» **Task statement**: Return each entry below word for word, leaving out any image.

» **Data excerpts**:
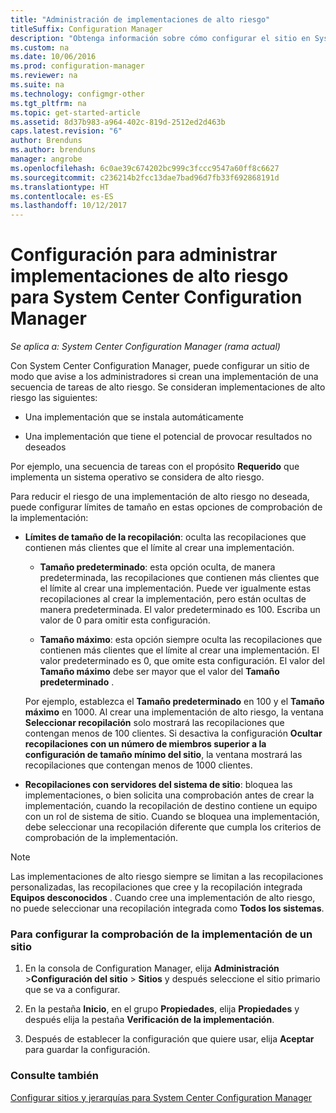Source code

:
 ```yaml
---
title: "Administración de implementaciones de alto riesgo"
titleSuffix: Configuration Manager
description: "Obtenga información sobre cómo configurar el sitio en System Center Configuration Manager para advertir a los administradores si crean una implementación de alto riesgo."
ms.custom: na
ms.date: 10/06/2016
ms.prod: configuration-manager
ms.reviewer: na
ms.suite: na
ms.technology: configmgr-other
ms.tgt_pltfrm: na
ms.topic: get-started-article
ms.assetid: 8d37b983-a964-402c-819d-2512ed2d463b
caps.latest.revision: "6"
author: Brenduns
ms.author: brenduns
manager: angrobe
ms.openlocfilehash: 6c0ae39c674202bc999c3fccc9547a60ff8c6627
ms.sourcegitcommit: c236214b2fcc13dae7bad96d7fb33f692868191d
ms.translationtype: HT
ms.contentlocale: es-ES
ms.lasthandoff: 10/12/2017
---
```

# <a name="settings-to-manage-high-risk-deployments-for-system-center-configuration-manager"></a>Configuración para administrar implementaciones de alto riesgo para System Center Configuration Manager

*Se aplica a: System Center Configuration Manager (rama actual)*


Con System Center Configuration Manager, puede configurar un sitio de modo que avise a los administradores si crean una implementación de una secuencia de tareas de alto riesgo. Se consideran implementaciones de alto riesgo las siguientes:  

-   Una implementación que se instala automáticamente  

-   Una implementación que tiene el potencial de provocar resultados no deseados  

 Por ejemplo, una secuencia de tareas con el propósito **Requerido** que implementa un sistema operativo se considera de alto riesgo.  

 Para reducir el riesgo de una implementación de alto riesgo no deseada, puede configurar límites de tamaño en estas opciones de comprobación de la implementación:  

-   **Límites de tamaño de la recopilación**: oculta las recopilaciones que contienen más clientes que el límite al crear una implementación.  

    -   **Tamaño predeterminado**: esta opción oculta, de manera predeterminada, las recopilaciones que contienen más clientes que el límite al crear una implementación. Puede ver igualmente estas recopilaciones al crear la implementación, pero están ocultas de manera predeterminada. El valor predeterminado es 100. Escriba un valor de 0 para omitir esta configuración.  

    -   **Tamaño máximo**: esta opción siempre oculta las recopilaciones que contienen más clientes que el límite al crear una implementación. El valor predeterminado es 0, que omite esta configuración. El valor del **Tamaño máximo** debe ser mayor que el valor del **Tamaño predeterminado** .  

     Por ejemplo, establezca el **Tamaño predeterminado** en 100 y el **Tamaño máximo** en 1000. Al crear una implementación de alto riesgo, la ventana **Seleccionar recopilación** solo mostrará las recopilaciones que contengan menos de 100 clientes. Si desactiva la configuración **Ocultar recopilaciones con un número de miembros superior a la configuración de tamaño mínimo del sitio**, la ventana mostrará las recopilaciones que contengan menos de 1000 clientes.  

-   **Recopilaciones con servidores del sistema de sitio**: bloquea las implementaciones, o bien solicita una comprobación antes de crear la implementación, cuando la recopilación de destino contiene un equipo con un rol de sistema de sitio. Cuando se bloquea una implementación, debe seleccionar una recopilación diferente que cumpla los criterios de comprobación de la implementación.  

> [!NOTE]  
>  Las implementaciones de alto riesgo siempre se limitan a las recopilaciones personalizadas, las recopilaciones que cree y la recopilación integrada **Equipos desconocidos** . Cuando cree una implementación de alto riesgo, no puede seleccionar una recopilación integrada como **Todos los sistemas**.  

### <a name="to-configure-deployment-verification-for-a-site"></a>Para configurar la comprobación de la implementación de un sitio  

1.  En la consola de Configuration Manager, elija **Administración** >**Configuración del sitio** > **Sitios** y después seleccione el sitio primario que se va a configurar.  

2.  En la pestaña **Inicio**, en el grupo **Propiedades**, elija **Propiedades** y después elija la pestaña **Verificación de la implementación**.  

3.  Después de establecer la configuración que quiere usar, elija **Aceptar** para guardar la configuración.  

### <a name="see-also"></a>Consulte también  
 [Configurar sitios y jerarquías para System Center Configuration Manager](../../core/servers/deploy/configure/configure-sites-and-hierarchies.md)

» **Reply**:
Source code

:
 ```yaml
---
title: "Administración de implementaciones de alto riesgo"
titleSuffix: Configuration Manager
description: "Obtenga información sobre cómo configurar el sitio en System Center Configuration Manager para advertir a los administradores si crean una implementación de alto riesgo."
ms.custom: na
ms.date: 10/06/2016
ms.prod: configuration-manager
ms.reviewer: na
ms.suite: na
ms.technology: configmgr-other
ms.tgt_pltfrm: na
ms.topic: get-started-article
ms.assetid: 8d37b983-a964-402c-819d-2512ed2d463b
caps.latest.revision: "6"
author: Brenduns
ms.author: brenduns
manager: angrobe
ms.openlocfilehash: 6c0ae39c674202bc999c3fccc9547a60ff8c6627
ms.sourcegitcommit: c236214b2fcc13dae7bad96d7fb33f692868191d
ms.translationtype: HT
ms.contentlocale: es-ES
ms.lasthandoff: 10/12/2017
---
```

# <a name="settings-to-manage-high-risk-deployments-for-system-center-configuration-manager"></a>Configuración para administrar implementaciones de alto riesgo para System Center Configuration Manager

*Se aplica a: System Center Configuration Manager (rama actual)*


Con System Center Configuration Manager, puede configurar un sitio de modo que avise a los administradores si crean una implementación de una secuencia de tareas de alto riesgo. Se consideran implementaciones de alto riesgo las siguientes:  

-   Una implementación que se instala automáticamente  

-   Una implementación que tiene el potencial de provocar resultados no deseados  

 Por ejemplo, una secuencia de tareas con el propósito **Requerido** que implementa un sistema operativo se considera de alto riesgo.  

 Para reducir el riesgo de una implementación de alto riesgo no deseada, puede configurar límites de tamaño en estas opciones de comprobación de la implementación:  

-   **Límites de tamaño de la recopilación**: oculta las recopilaciones que contienen más clientes que el límite al crear una implementación.  

    -   **Tamaño predeterminado**: esta opción oculta, de manera predeterminada, las recopilaciones que contienen más clientes que el límite al crear una implementación. Puede ver igualmente estas recopilaciones al crear la implementación, pero están ocultas de manera predeterminada. El valor predeterminado es 100. Escriba un valor de 0 para omitir esta configuración.  

    -   **Tamaño máximo**: esta opción siempre oculta las recopilaciones que contienen más clientes que el límite al crear una implementación. El valor predeterminado es 0, que omite esta configuración. El valor del **Tamaño máximo** debe ser mayor que el valor del **Tamaño predeterminado** .  

     Por ejemplo, establezca el **Tamaño predeterminado** en 100 y el **Tamaño máximo** en 1000. Al crear una implementación de alto riesgo, la ventana **Seleccionar recopilación** solo mostrará las recopilaciones que contengan menos de 100 clientes. Si desactiva la configuración **Ocultar recopilaciones con un número de miembros superior a la configuración de tamaño mínimo del sitio**, la ventana mostrará las recopilaciones que contengan menos de 1000 clientes.  

-   **Recopilaciones con servidores del sistema de sitio**: bloquea las implementaciones, o bien solicita una comprobación antes de crear la implementación, cuando la recopilación de destino contiene un equipo con un rol de sistema de sitio. Cuando se bloquea una implementación, debe seleccionar una recopilación diferente que cumpla los criterios de comprobación de la implementación.  

> [!NOTE]  
>  Las implementaciones de alto riesgo siempre se limitan a las recopilaciones personalizadas, las recopilaciones que cree y la recopilación integrada **Equipos desconocidos** . Cuando cree una implementación de alto riesgo, no puede seleccionar una recopilación integrada como **Todos los sistemas**.  

### <a name="to-configure-deployment-verification-for-a-site"></a>Para configurar la comprobación de la implementación de un sitio  

1.  En la consola de Configuration Manager, elija **Administración** >**Configuración del sitio** > **Sitios** y después seleccione el sitio primario que se va a configurar.  

2.  En la pestaña **Inicio**, en el grupo **Propiedades**, elija **Propiedades** y después elija la pestaña **Verificación de la implementación**.  

3.  Después de establecer la configuración que quiere usar, elija **Aceptar** para guardar la configuración.  

### <a name="see-also"></a>Consulte también  
 [Configurar sitios y jerarquías para System Center Configuration Manager](../../core/servers/deploy/configure/configure-sites-and-hierarchies.md)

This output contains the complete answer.